On the way home, I barely saw the dim streets and alleyways where I walked. I kept thinking, of course, about the show. About the girl, the band, and Django. But how much, I wondered, had been real, and how much had I imagined? Everything about Django was unreal, which doesn’t mean it was fake or stupido or a bore. Just the opposite: Django was unreal the way lightning is—amazing, loud, dangerous, freaky. He was unreal like the best dream I ever had, or that picture of Earth that the Apollonauts sent back when they walked on the Moon, or the feeling you get when somebody looks you right in the eyes, and it’s like she can see all the way through you, or down deep into the deepest part of who you are.
He was—as the kids with the rhinestones had said—like a god. He’d come down to earth and then gone back to the heavenly realms of stars. But the girl, I kept telling myself, was more like me. We had at least one thing in common—fan-madness. And she might not have come from out of town for the show. I might, somehow, find her.
Up ahead the Angelus loomed. It had slender spires like a medieval church, massive turrets like a fortress, and a thousand windows. At that hour, most were dark. But in a hotel that vast—and it was the biggest in the city—someone is always awake. The Angelus took up an entire block, on one side the balconies hanging over the Great Canal, and on the other, hundreds of rooms facing the grandest boulevard in the city. The main entrance would’ve served well at a baron’s or prince’s palace. I went around the side, not wanting the desk staff to see me come in that late.
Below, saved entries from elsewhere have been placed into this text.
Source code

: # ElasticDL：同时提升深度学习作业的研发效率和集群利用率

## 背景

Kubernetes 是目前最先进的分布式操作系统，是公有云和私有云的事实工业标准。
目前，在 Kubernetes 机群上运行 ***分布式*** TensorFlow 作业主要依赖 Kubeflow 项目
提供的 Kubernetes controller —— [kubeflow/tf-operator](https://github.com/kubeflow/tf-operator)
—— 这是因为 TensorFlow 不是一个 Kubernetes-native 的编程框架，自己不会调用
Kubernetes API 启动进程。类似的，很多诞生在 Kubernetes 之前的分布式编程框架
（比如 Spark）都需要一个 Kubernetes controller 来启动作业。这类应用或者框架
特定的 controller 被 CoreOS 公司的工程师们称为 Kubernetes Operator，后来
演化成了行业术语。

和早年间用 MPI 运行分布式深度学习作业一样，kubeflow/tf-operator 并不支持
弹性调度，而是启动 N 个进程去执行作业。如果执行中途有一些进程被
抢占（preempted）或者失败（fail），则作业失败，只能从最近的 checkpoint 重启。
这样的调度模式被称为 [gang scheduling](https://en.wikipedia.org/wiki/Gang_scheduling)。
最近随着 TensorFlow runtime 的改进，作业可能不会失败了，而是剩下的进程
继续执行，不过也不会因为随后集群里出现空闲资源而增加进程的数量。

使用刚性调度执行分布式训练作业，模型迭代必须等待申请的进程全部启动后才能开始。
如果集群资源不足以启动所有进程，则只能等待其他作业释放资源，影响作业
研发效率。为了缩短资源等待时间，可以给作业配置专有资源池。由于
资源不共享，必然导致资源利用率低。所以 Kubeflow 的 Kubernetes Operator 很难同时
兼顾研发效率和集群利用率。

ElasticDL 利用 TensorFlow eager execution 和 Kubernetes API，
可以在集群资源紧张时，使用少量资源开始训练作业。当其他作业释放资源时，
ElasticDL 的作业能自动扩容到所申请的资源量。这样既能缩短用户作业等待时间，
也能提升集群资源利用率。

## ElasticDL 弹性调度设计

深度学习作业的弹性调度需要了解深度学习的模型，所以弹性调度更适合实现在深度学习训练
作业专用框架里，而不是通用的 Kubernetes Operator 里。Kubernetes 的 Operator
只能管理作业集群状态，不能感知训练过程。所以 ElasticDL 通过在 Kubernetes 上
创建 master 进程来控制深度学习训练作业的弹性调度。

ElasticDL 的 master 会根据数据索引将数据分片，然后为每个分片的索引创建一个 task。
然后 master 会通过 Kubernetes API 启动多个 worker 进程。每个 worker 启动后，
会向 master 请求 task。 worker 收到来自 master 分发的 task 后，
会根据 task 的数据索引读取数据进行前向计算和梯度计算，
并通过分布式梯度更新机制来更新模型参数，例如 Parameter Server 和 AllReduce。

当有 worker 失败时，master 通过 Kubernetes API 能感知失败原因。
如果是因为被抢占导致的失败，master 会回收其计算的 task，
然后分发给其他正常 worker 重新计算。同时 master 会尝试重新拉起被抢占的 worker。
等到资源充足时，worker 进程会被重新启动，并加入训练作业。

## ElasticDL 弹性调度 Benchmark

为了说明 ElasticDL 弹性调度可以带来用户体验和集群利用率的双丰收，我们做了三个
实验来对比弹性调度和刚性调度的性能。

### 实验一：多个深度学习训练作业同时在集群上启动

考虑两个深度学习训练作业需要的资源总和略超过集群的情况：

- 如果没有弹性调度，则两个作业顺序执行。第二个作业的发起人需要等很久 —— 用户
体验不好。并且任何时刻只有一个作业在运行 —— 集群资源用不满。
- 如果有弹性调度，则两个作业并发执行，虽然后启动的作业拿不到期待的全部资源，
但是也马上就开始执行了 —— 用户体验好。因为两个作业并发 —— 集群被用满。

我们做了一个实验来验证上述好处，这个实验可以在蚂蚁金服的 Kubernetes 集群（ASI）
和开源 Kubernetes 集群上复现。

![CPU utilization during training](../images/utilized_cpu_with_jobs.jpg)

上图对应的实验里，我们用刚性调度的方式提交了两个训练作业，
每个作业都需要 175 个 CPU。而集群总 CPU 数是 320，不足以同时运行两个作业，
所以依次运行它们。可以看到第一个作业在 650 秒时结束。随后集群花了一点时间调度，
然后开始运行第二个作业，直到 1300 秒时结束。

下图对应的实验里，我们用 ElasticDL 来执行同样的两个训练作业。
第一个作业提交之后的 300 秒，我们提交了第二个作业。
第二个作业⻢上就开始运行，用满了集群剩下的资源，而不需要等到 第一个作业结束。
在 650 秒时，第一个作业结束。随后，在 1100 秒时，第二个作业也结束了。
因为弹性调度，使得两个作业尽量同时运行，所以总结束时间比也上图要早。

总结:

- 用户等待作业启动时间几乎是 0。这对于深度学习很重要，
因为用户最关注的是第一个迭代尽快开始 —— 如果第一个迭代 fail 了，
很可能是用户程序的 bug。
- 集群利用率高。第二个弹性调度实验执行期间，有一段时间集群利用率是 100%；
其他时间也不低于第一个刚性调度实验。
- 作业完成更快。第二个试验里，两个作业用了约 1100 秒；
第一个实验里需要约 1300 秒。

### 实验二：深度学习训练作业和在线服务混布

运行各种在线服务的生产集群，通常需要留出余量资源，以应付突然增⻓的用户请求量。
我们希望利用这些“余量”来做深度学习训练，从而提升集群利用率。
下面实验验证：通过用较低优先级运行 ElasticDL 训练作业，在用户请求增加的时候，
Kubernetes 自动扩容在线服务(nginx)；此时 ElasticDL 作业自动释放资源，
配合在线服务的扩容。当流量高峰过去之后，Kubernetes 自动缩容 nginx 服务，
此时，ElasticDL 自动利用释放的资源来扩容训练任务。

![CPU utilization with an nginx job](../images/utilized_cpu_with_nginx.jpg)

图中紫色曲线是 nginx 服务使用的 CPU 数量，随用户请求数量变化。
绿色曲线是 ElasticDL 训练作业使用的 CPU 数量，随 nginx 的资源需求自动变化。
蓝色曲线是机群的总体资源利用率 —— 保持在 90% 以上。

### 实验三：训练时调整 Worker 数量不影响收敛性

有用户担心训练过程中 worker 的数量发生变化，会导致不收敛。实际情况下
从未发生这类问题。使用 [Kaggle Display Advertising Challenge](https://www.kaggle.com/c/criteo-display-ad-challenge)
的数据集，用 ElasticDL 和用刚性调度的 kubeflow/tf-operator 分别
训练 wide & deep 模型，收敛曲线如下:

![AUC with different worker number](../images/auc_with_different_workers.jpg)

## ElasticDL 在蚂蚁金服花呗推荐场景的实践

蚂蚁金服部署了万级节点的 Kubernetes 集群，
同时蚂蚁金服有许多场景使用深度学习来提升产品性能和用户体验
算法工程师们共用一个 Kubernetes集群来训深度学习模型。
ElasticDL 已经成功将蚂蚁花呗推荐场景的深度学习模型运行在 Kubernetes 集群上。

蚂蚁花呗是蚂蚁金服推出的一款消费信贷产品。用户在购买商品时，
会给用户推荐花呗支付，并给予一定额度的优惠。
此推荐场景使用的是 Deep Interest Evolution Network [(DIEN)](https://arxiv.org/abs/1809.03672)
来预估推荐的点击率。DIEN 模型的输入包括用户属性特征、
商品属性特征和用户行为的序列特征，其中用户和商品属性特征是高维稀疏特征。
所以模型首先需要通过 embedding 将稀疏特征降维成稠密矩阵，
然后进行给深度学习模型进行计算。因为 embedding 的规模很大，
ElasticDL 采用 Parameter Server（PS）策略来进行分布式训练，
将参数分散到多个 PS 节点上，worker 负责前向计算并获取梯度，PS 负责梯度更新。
The buzzing, dreamy concert feel kept going as I snuck through the southwest servants’ entrance and into the main kitchen.
“What are you doing up this late, Davi?” Maria-Claire’s voice was soft and low. She was sitting in the shadow, waiting I supposed, for an important late night order to come in on the hotel intercom. I wouldn’t call her pretty, and her hair had a few streaks of gray. Still, she was the most graceful person I knew. She served food day and night, night and day, yet there was a charm, almost an elegance about her.
“I was hungry. I thought I’d get some…” I didn’t bother finishing my lie.
She knew me too well to be fooled. I could trust her though, and that night she didn’t press me for the truth. She’d been a maid, then a waitress, and now worked room service for the most costly suites in the northwest wing. The guest rooms there were the best in the hotel and so, usually, were the tips that Maria-Claire got. She’d worked there since before I was born and, of all the staff at the Angelus, was the one person I could count on the most.
So we sat a little while, picking at a slice of cold pizza caccia nanza. We didn’t say much that night. We never did, really. And that was one of the reasons I liked being with her. No gossip, no small talk. She was sort of like a mother to me, but without the prying questions and annoying suggestions. I suppose that made her the best mother in the world: giving me great food, covering for me when I got in trouble, and never once giving me a look of disapproval.
“It’s late,” I said. “I really should be in bed.”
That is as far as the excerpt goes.